But the gap between the U.S. and the rest of the world is closing rapidly.  Outmoded science policies, inadequate investment in science research and education, and a lack of respect for scientific evidence are all conspiring to weaken America’s scientific leadership.  In 2007 the National Academies’ Gathering Storm report concluded that unless the US government takes urgent action “We can expect to loose our privileged position” as world-leaders in science and technology.

This report addressed immediate steps “federal policymakers could take to enhance the science and technology enterprise so that the United States can successfully compete, prosper, and be secure in the global community of the 21st century.” The resulting 20 recommendations covered increasing the nation’s talent pool by vastly improving K-12 science and math education;  sustaining and strengthening basic research; making the U.S. the most attractive place in the world to do science; and ensuring America is the premier place in the world to innovate.
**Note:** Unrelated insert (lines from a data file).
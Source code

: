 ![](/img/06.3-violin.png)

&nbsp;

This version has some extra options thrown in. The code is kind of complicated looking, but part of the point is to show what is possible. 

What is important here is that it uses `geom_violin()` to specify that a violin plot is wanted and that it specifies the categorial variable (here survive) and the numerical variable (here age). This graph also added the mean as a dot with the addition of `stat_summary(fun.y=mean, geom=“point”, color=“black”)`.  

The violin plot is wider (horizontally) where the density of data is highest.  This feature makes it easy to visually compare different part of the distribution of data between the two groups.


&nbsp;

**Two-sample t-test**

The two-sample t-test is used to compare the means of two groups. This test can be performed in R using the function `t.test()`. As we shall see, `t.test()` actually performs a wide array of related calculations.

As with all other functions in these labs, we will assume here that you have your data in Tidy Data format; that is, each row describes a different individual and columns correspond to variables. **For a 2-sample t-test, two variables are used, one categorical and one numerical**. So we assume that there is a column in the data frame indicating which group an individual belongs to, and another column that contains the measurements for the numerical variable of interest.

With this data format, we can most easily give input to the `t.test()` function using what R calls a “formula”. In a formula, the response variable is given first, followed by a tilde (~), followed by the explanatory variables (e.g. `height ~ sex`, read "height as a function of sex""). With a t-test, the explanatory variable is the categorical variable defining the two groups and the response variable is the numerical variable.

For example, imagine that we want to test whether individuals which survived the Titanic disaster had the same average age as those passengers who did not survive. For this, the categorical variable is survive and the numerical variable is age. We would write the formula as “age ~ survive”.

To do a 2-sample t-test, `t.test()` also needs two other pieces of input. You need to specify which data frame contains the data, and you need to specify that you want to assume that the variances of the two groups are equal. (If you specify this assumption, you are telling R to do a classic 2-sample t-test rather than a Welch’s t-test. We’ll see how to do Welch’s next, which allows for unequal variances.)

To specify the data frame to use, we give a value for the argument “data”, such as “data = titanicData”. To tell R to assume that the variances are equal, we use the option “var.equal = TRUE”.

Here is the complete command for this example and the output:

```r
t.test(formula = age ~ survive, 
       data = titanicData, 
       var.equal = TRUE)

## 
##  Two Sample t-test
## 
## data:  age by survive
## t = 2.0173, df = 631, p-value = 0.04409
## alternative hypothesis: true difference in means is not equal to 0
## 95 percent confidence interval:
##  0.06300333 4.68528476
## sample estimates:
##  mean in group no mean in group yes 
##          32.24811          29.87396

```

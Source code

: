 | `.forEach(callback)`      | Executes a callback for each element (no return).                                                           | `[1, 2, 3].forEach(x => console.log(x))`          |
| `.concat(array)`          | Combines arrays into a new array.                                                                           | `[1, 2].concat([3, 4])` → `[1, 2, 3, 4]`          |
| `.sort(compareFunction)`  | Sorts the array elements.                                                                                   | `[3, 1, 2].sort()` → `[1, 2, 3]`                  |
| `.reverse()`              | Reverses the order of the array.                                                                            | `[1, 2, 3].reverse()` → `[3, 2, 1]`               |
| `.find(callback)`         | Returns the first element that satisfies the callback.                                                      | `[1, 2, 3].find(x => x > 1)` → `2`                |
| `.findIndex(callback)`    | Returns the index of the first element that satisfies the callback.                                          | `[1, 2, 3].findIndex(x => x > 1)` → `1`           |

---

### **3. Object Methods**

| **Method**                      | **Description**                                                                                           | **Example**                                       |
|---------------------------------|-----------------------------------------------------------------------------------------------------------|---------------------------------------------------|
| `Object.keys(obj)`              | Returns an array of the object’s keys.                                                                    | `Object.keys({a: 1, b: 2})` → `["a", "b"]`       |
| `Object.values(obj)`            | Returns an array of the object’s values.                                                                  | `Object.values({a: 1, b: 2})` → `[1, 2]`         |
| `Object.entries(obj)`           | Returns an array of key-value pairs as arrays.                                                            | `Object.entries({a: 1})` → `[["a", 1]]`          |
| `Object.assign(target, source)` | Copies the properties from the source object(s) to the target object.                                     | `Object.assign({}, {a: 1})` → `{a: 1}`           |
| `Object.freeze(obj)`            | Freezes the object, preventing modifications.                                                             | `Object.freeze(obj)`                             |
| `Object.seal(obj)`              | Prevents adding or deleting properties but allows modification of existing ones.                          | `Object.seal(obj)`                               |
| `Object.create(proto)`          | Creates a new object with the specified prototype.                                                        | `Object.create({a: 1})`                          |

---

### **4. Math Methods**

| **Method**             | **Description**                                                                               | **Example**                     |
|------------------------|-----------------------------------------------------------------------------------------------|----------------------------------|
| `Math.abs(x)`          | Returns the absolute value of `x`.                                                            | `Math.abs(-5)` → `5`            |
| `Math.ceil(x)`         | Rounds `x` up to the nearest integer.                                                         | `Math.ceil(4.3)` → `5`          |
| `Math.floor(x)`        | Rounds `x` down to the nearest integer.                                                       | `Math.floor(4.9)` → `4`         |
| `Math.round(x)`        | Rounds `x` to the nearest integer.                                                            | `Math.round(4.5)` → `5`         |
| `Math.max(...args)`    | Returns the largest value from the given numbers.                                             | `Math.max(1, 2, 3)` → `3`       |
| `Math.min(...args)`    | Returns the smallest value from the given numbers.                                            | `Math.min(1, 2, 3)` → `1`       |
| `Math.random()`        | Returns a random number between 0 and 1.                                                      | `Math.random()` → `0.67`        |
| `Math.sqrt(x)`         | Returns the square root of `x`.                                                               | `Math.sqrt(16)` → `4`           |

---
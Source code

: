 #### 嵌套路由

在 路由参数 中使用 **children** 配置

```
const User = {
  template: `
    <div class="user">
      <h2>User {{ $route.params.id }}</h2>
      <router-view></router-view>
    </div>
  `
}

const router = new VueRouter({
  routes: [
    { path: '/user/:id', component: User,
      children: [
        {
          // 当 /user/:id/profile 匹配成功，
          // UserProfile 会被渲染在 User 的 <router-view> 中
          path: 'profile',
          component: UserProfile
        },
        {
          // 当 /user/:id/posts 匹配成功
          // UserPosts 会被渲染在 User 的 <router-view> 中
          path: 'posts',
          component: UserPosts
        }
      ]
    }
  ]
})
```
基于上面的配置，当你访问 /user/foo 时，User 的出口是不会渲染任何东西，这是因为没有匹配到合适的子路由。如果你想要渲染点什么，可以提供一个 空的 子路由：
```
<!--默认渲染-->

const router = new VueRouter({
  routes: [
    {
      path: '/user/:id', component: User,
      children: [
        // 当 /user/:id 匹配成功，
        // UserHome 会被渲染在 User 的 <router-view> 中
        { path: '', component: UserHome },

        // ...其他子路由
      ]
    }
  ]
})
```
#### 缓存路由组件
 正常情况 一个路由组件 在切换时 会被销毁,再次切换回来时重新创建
Many of the recommendations are still languishing in political limbo.

McCain’s “cyberphobia” and Obama’s tech-savvy make great headlines.  But at the end of the day, it is their commitment to strengthening the U.S. science enterprise that matters.  And whoever is installed in the Oval Office next January will need to have one of the most sophisticated science policies in recent times in order to underpin the technology-based solutions society so desperately needs.

To be honest, I’m unlikely to loose any sleep over the next president’s e-mail prowess. But I do care that they understand the importance of investing in building a science-savvy society, which can both generate and use new knowledge in the pursuit of a better world.

Technology innovation is essential to America’s success in the 21st century-that’s a given.  But before the technology, it’s the science,  stupid!